• _WHAT IS EXPECTED_
Report every line of the material that contains the string "bandwidth".

***

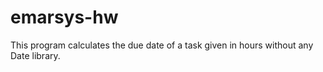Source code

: # emarsys-hw
This program calculates the due date of a task given in hours without any Date library.
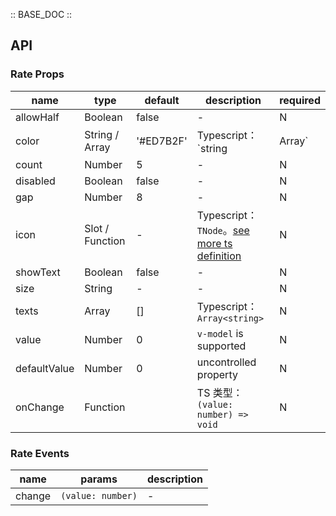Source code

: :: BASE_DOC ::

## API

### Rate Props

name | type | default | description | required
-- | -- | -- | -- | --
allowHalf | Boolean | false | \- | N
color | String / Array | '#ED7B2F' | Typescript：`string | Array<string>` | N
count | Number | 5 | \- | N
disabled | Boolean | false | \- | N
gap | Number | 8 | \- | N
icon | Slot / Function | - | Typescript：`TNode`。[see more ts definition](https://github.com/Tencent/tdesign-vue/blob/develop/src/common.ts) | N
showText | Boolean | false | \- | N
size | String | - | \- | N
texts | Array | [] | Typescript：`Array<string>` | N
value | Number | 0 | `v-model` is supported | N
defaultValue | Number | 0 | uncontrolled property | N
onChange | Function |  | TS 类型：`(value: number) => void`<br/> | N

### Rate Events

name | params | description
-- | -- | --
change | `(value: number)` | \-
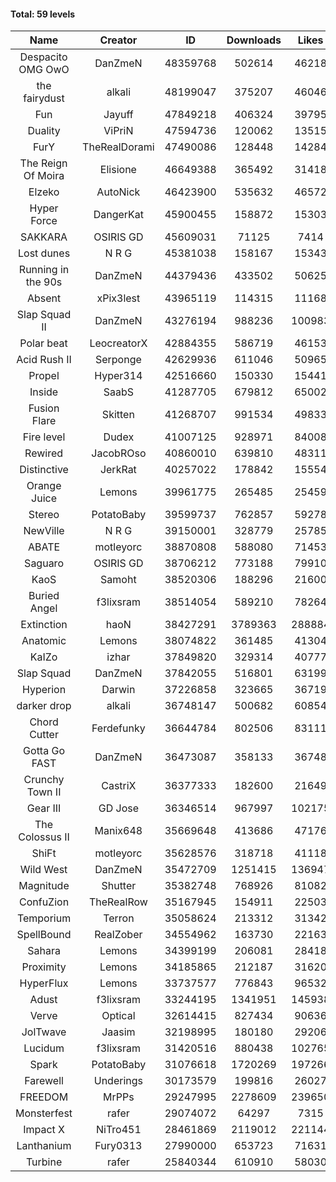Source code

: #### Total: 59 levels

| Name | Creator | ID | Downloads | Likes |
|:---:|:---:|:---:|:---:|:---:|
| Despacito OMG OwO | DanZmeN | 48359768 | 502614 | 46218
| the fairydust | alkali | 48199047 | 375207 | 46046
| Fun | Jayuff | 47849218 | 406324 | 39795
| Duality | ViPriN | 47594736 | 120062 | 13515
| FurY | TheRealDorami | 47490086 | 128448 | 14284
| The Reign Of Moira | Elisione | 46649388 | 365492 | 31418
| Elzeko | AutoNick | 46423900 | 535632 | 46572
| Hyper Force | DangerKat | 45900455 | 158872 | 15303
| SAKKARA | OSIRIS GD | 45609031 | 71125 | 7414
| Lost dunes | N R G | 45381038 | 158167 | 15343
| Running in the 90s | DanZmeN | 44379436 | 433502 | 50625
| Absent | xPix3lest | 43965119 | 114315 | 11168
| Slap Squad II | DanZmeN | 43276194 | 988236 | 100983
| Polar beat | LeocreatorX | 42884355 | 586719 | 46153
| Acid Rush II | Serponge | 42629936 | 611046 | 50965
| Propel | Hyper314 | 42516660 | 150330 | 15441
| Inside | SaabS | 41287705 | 679812 | 65002
| Fusion Flare | Skitten | 41268707 | 991534 | 49833
| Fire level | Dudex | 41007125 | 928971 | 84008
| Rewired | JacobROso | 40860010 | 639810 | 48311
| Distinctive | JerkRat | 40257022 | 178842 | 15554
| Orange Juice | Lemons | 39961775 | 265485 | 25459
| Stereo | PotatoBaby | 39599737 | 762857 | 59278
| NewVille | N R G | 39150001 | 328779 | 25785
| ABATE | motleyorc | 38870808 | 588080 | 71453
| Saguaro | OSIRIS GD | 38706212 | 773188 | 79910
| KaoS | Samoht | 38520306 | 188296 | 21600
| Buried Angel | f3lixsram | 38514054 | 589210 | 78264
| Extinction | haoN | 38427291 | 3789363 | 288884
| Anatomic | Lemons | 38074822 | 361485 | 41304
| KaIZo | izhar | 37849820 | 329314 | 40777
| Slap Squad | DanZmeN | 37842055 | 516801 | 63199
| Hyperion | Darwin | 37226858 | 323665 | 36719
| darker drop | alkali | 36748147 | 500682 | 60854
| Chord Cutter | Ferdefunky | 36644784 | 802506 | 83111
| Gotta Go FAST | DanZmeN | 36473087 | 358133 | 36748
| Crunchy Town II | CastriX | 36377333 | 182600 | 21649
| Gear III | GD Jose | 36346514 | 967997 | 102175
| The Colossus II | Manix648 | 35669648 | 413686 | 47176
| ShiFt | motleyorc | 35628576 | 318718 | 41118
| Wild West | DanZmeN | 35472709 | 1251415 | 136947
| Magnitude | Shutter | 35382748 | 768926 | 81082
| ConfuZion | TheRealRow | 35167945 | 154911 | 22503
| Temporium | Terron | 35058624 | 213312 | 31342
| SpellBound | RealZober | 34554962 | 163730 | 22163
| Sahara | Lemons | 34399199 | 206081 | 28418
| Proximity | Lemons | 34185865 | 212187 | 31620
| HyperFlux | Lemons | 33737577 | 776843 | 96532
| Adust | f3lixsram | 33244195 | 1341951 | 145938
| Verve | Optical | 32614415 | 827434 | 90636
| JolTwave | Jaasim | 32198995 | 180180 | 29206
| Lucidum | f3lixsram | 31420516 | 880438 | 102765
| Spark | PotatoBaby | 31076618 | 1720269 | 197266
| Farewell | Underings | 30173579 | 199816 | 26027
| FREEDOM | MrPPs | 29247995 | 2278609 | 239650
| Monsterfest | rafer | 29074072 | 64297 | 7315
| Impact X | NiTro451 | 28461869 | 2119012 | 221144
| Lanthanium | Fury0313 | 27990000 | 653723 | 71631
| Turbine | rafer | 25840344 | 610910 | 58030
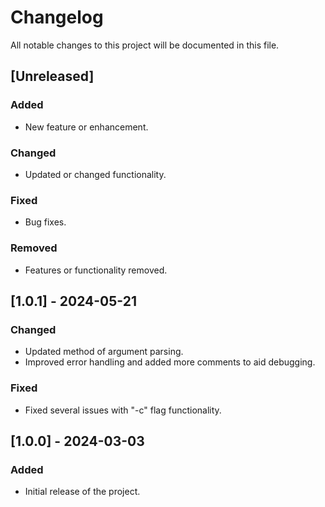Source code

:# Changelog

All notable changes to this project will be documented in this file.

## [Unreleased]

### Added
- New feature or enhancement.

### Changed
- Updated or changed functionality.

### Fixed
- Bug fixes.

### Removed
- Features or functionality removed.

## [1.0.1] - 2024-05-21
### Changed
- Updated method of argument parsing.
- Improved error handling and added more comments to aid debugging.

### Fixed
- Fixed several issues with "-c" flag functionality.

## [1.0.0] - 2024-03-03
### Added
- Initial release of the project.
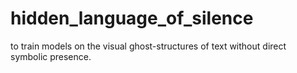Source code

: # hidden_language_of_silence
to train models on the visual ghost-structures of text without direct symbolic presence.
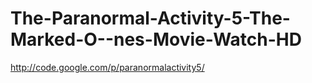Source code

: The-Paranormal-Activity-5-The-Marked-O--nes-Movie-Watch-HD
==========================================================

http://code.google.com/p/paranormalactivity5/
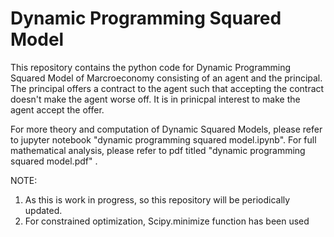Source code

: # Dynamic Programming Squared Model

This repository contains the python code for Dynamic Programming Squared Model of Marcroeconomy consisting of an agent and the principal. The principal offers a contract to the agent such that accepting the contract doesn't make the agent worse off. It is in prinicpal interest to make the agent accept the offer.

For more theory and computation of Dynamic Squared Models, please refer to jupyter notebook "dynamic programming squared model.ipynb". For full mathematical analysis, please refer to pdf titled "dynamic programming squared model.pdf" .

NOTE: 
1. As this is work in progress, so this repository will be periodically updated.
2. For constrained optimization, Scipy.minimize function has been used
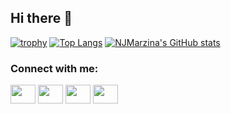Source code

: ## Hi there 👋

<!--
**NJMarzina/NJMarzina** is a ✨ _special_ ✨ repository because its `README.md` (this file) appears on your GitHub profile.

Here are some ideas to get you started:

- 🔭 I’m currently working on ... WannaBet, repo is currently private, will make public soon
- 🌱 I’m currently learning ... Supabase, git
- 👯 I’m looking to collaborate on ... [x]
- 🤔 I’m looking for help with ... [x]
- 💬 Ask me about ... Kendama, Minecraft, Breaking Bad Universe, Severance, WWE
- 📫 How to reach me: ... NJMarzina@gmail.com
- 😄 Pronouns: ... he/him
- ⚡ Fun fact: ... I am a triplet!
-->
[![trophy](https://github-profile-trophy.vercel.app/?username=NJMarzina)](https://github.com/NJMarzina/github-profile-trophy)
[![Top Langs](https://github-readme-stats.vercel.app/api/top-langs/?username=NJMarzina)](https://github.com/NJMarzina/github-readme-stats)
[![NJMarzina's GitHub stats](https://github-readme-stats.vercel.app/api?username=NJMarzina)](https://github.com/NJMarzina/github-readme-stats)

<h3 align="left">Connect with me:</h3>
<p align="left">
<a href="https://www.x.com/OhMarzy" target="blank"><img align="center" src="https://cdn.jsdelivr.net/npm/simple-icons@3.0.1/icons/twitter.svg" alt="" height="30" width="40" /></a>
<a href="https://www.linkedin.com/nathan-marzina" target="blank"><img align="center" src="https://cdn.jsdelivr.net/npm/simple-icons@3.0.1/icons/linkedin.svg" alt="" height="30" width="40" /></a>
<a href="https://www.instagram.com/NathanMarzy" target="blank"><img align="center" src="https://cdn.jsdelivr.net/npm/simple-icons@3.0.1/icons/instagram.svg" alt="" height="30" width="40" /></a>
<a href="your link" target="blank"><img align="center" src="https://cdn.jsdelivr.net/npm/simple-icons@3.0.1/icons/youtube.svg" alt="" height="30" width="40" /></a>
</p>
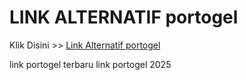 # LINK ALTERNATIF portogel

Klik Disini >> <a href="https://linksto.pages.dev/">Link Alternatif portogel </a>

link portogel terbaru
link portogel 2025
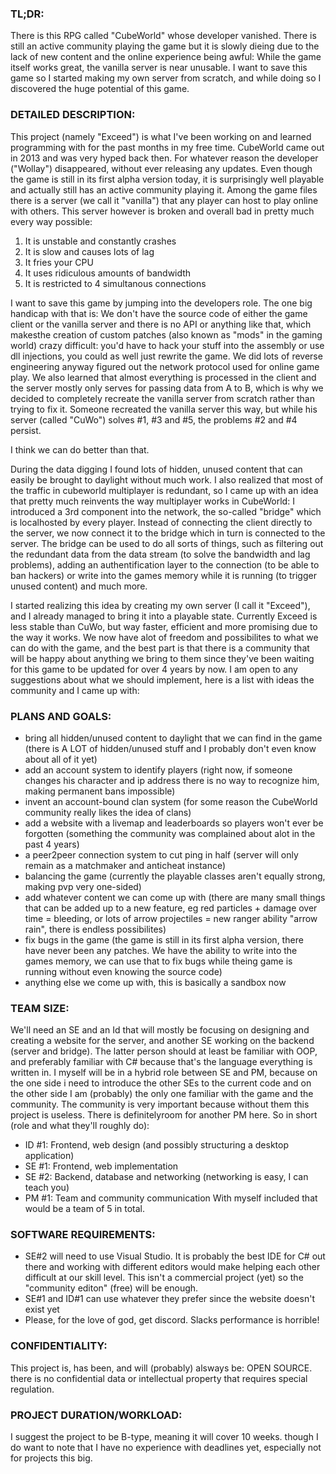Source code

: ### TL;DR:
There is this RPG called "CubeWorld" whose developer vanished. There is still an active community playing the game but it is slowly dieing due to the lack of new content and the online experience being awful: While the game itself works great, the vanilla server is near unusable. I want to save this game so I started making my own server from scratch, and while doing so I discovered the huge potential of this game.

### DETAILED DESCRIPTION:
This project (namely "Exceed") is what I've been working on and learned programming with for the past months in my free time. 
CubeWorld came out in 2013 and was very hyped back then. For whatever reason the developer ("Wollay") disappeared, without ever releasing any updates. Even though the game is still in its first alpha version today, it is surprisingly well playable and actually still has an active community playing it. Among the game files there is a server (we call it "vanilla") that any player can host to play online with others. This server however is broken and overall bad in pretty much every way possible:
1. It is unstable and constantly crashes
2. It is slow and causes lots of lag
3. It fries your CPU
4. It uses ridiculous amounts of bandwidth
5. It is restricted to 4 simultanous connections

I want to save this game by jumping into the developers role. The one big handicap with that is: We don't have the source code of either the game client or the vanilla server and there is no API or anything like that, which makesthe creation of custom patches (also known as "mods" in the gaming world) crazy difficult: you'd have to hack your stuff into the assembly or use dll injections, you could as well just rewrite the game. We did lots of reverse engineering anyway figured out the network protocol used for online game play. We also learned that almost everything is processed in the client and the server mostly only serves for passing data from A to B, which is why we decided to completely recreate the vanilla server from scratch rather than trying to fix it. Someone recreated the vanilla server this way, but while his server (called "CuWo") solves #1, #3 and #5, the problems #2 and #4 persist.

I think we can do better than that.

During the data digging I found lots of hidden, unused content that can easily be brought to daylight without much work. I also realized that most of the traffic in cubeworld multiplayer is redundant, so I came up with an idea that pretty much reinvents the way multiplayer works in CubeWorld: I introduced a 3rd component into the network, the so-called "bridge" which is localhosted by every player. Instead of connecting the client directly to the server, we now connect it to the bridge which in turn is connected to the server. The bridge can be used to do all sorts of things, such as filtering out the redundant data from the data stream (to solve the bandwidth and lag problems), adding an authentification layer to the connection (to be able to ban hackers) or write into the games memory while it is running (to trigger unused content) and much more.

I started realizing this idea by creating my own server (I call it "Exceed"), and I already managed to bring it into a playable state. Currently Exceed is less stable than CuWo, but way faster, efficient and more promising due to the way it works. We now have alot of freedom and possibilites to what we can do with the game, and the best part is that there is a community that will be happy about anything we bring to them since they've been waiting for this game to be updated for over 4 years by now. I am open to any suggestions about what we should implement, here is a list with ideas the community and I came up with:

### PLANS AND GOALS:
- bring all hidden/unused content to daylight that we can find in the game (there is A LOT of hidden/unused stuff and I probably don't even know about all of it yet)
- add an account system to identify players (right now, if someone changes his character and ip address there is no way to recognize him, making permanent bans impossible)
- invent an account-bound clan system (for some reason the CubeWorld community really likes the idea of clans) 
- add a website with a livemap and leaderboards so players won't ever be forgotten (something the community was complained about alot in the past 4 years)
- a peer2peer connection system to cut ping in half (server will only remain as a matchmaker and anticheat instance)
- balancing the game (currently the playable classes aren't equally strong, making pvp very one-sided)
- add whatever content we can come up with (there are many small things that can be added up to a new feature, eg red particles + damage over time = bleeding, or lots of arrow projectiles = new ranger ability "arrow rain", there is endless possibilites)
- fix bugs in the game (the game is still in its first alpha version, there have never been any patches. We have the ability to write into the games memory, we can use that to fix bugs while theing game is running without even knowing the source code)
- anything else we come up with, this is basically a sandbox now

### TEAM SIZE:
We'll need an SE and an Id that will mostly be focusing on designing and creating a website for the server, and another SE working on the backend (server and bridge). The latter person should at least be familiar with OOP, and preferably familiar with C# because that's the language everything is written in. I myself will be in a hybrid role between SE and PM, because on the one side i need to introduce the other SEs to the current code and on the other side I am (probably) the only one familiar with the game and the community. The community is very important because without them this project is useless. There is definitelyroom for another PM here.
So in short (role and what they'll roughly do):
- ID #1: Frontend, web design (and possibly structuring a desktop application)
- SE #1: Frontend, web implementation
- SE #2: Backend, database and networking (networking is easy, I can teach you) 
- PM #1: Team and community communication
With myself included that would be a team of 5 in total.

### SOFTWARE REQUIREMENTS:
- SE#2 will need to use Visual Studio. It is probably the best IDE for C# out there and working with different editors would make helping each other difficult at our skill level. This isn't a commercial project (yet) so the "community editon" (free) will be enough.
- SE#1 and ID#1 can use whatever they prefer since the website doesn't exist yet
- Please, for the love of god, get discord. Slacks performance is horrible!

### CONFIDENTIALITY:
This project is, has been, and will (probably) alsways be: OPEN SOURCE. there is no confidential data or intellectual property that requires special regulation.

### PROJECT DURATION/WORKLOAD:
I suggest the project to be B-type, meaning it will cover 10 weeks. though I do want to note that I have no experience with deadlines yet, especially not for projects this big.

***

• _REPLY TO THE TASK_
4. It uses ridiculous amounts of bandwidth
During the data digging I found lots of hidden, unused content that can easily be brought to daylight without much work. I also realized that most of the traffic in cubeworld multiplayer is redundant, so I came up with an idea that pretty much reinvents the way multiplayer works in CubeWorld: I introduced a 3rd component into the network, the so-called "bridge" which is localhosted by every player. Instead of connecting the client directly to the server, we now connect it to the bridge which in turn is connected to the server. The bridge can be used to do all sorts of things, such as filtering out the redundant data from the data stream (to solve the bandwidth and lag problems), adding an authentification layer to the connection (to be able to ban hackers) or write into the games memory while it is running (to trigger unused content) and much more.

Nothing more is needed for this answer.